[TASK]
Once you have read the entries, please say how many lines hold the string "aqueous", giving the number only.

[DATA IN THIS EXERCISE]
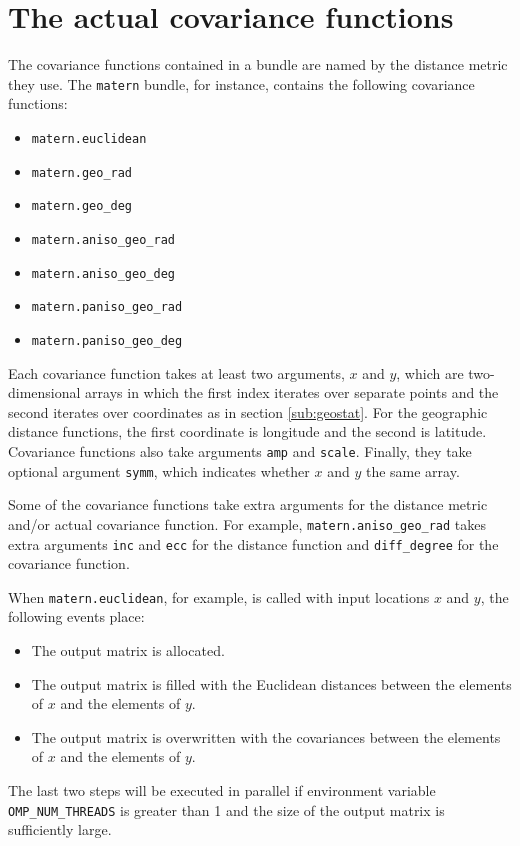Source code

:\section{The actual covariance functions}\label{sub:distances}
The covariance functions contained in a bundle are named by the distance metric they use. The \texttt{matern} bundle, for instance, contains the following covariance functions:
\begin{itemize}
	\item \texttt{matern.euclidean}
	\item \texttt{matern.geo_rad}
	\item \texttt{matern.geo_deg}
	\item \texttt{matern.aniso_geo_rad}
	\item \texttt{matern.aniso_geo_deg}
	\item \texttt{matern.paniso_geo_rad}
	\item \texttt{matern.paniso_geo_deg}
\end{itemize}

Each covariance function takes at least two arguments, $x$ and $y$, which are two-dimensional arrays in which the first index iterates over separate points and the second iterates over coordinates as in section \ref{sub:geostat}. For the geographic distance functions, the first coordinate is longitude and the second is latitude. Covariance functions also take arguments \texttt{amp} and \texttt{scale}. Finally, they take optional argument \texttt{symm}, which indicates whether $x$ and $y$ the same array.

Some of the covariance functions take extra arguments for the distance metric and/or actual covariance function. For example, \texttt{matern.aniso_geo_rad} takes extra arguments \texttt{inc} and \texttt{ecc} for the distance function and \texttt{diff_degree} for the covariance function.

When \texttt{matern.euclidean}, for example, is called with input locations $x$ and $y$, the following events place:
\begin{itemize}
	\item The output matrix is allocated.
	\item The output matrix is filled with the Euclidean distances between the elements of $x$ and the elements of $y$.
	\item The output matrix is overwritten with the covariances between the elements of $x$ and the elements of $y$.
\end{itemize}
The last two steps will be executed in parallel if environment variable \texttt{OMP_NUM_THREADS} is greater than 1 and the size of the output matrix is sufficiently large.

==

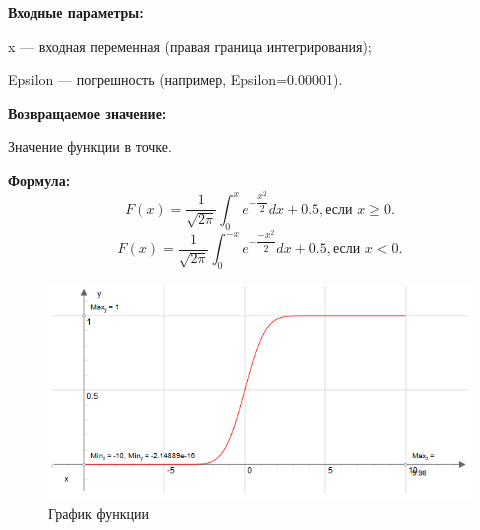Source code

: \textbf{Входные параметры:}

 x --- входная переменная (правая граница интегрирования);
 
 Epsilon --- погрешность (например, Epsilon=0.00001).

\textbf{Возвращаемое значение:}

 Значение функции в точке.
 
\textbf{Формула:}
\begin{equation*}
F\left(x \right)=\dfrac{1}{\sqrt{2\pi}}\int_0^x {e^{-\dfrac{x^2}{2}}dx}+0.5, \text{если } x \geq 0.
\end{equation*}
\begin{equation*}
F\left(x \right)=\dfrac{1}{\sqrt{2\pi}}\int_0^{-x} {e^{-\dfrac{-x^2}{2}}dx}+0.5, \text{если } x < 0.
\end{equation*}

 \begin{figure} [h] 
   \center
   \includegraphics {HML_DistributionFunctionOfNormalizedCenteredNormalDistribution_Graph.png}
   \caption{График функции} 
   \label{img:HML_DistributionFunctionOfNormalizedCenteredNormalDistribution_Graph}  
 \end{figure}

---

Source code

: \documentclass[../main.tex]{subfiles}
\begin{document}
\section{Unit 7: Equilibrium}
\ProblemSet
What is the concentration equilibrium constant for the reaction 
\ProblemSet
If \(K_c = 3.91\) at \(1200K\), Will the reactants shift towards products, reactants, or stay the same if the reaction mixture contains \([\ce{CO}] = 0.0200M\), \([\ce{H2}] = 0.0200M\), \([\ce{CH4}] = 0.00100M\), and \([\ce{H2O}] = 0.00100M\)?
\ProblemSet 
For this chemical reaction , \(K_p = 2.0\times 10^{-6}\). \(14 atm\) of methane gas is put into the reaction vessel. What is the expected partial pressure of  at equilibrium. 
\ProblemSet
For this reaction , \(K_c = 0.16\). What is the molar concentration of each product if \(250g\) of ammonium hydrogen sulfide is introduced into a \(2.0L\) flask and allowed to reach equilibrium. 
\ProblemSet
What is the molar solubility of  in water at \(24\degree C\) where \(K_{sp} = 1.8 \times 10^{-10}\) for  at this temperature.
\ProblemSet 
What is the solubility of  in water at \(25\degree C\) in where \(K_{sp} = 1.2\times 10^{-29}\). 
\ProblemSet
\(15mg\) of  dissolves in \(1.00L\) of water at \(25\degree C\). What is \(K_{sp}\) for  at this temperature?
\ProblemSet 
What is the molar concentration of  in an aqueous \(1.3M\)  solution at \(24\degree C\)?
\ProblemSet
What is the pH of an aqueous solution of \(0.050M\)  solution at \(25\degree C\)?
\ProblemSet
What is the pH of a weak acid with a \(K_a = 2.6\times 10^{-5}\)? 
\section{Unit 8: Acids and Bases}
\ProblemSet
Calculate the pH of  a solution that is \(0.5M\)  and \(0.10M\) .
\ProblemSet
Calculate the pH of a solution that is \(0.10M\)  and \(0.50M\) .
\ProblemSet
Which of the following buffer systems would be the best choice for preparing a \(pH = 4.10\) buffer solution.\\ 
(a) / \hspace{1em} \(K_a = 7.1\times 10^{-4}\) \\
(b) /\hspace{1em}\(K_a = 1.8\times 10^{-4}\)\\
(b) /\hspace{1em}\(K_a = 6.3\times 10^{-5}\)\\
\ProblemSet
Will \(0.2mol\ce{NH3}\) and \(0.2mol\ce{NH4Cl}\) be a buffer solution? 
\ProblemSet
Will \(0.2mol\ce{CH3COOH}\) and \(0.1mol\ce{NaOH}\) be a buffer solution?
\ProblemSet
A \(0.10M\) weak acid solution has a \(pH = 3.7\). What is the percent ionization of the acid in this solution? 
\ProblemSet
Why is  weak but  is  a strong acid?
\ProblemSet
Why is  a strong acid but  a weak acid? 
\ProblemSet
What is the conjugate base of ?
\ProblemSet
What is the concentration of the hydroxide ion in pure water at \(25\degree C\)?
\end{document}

[REPLY]
2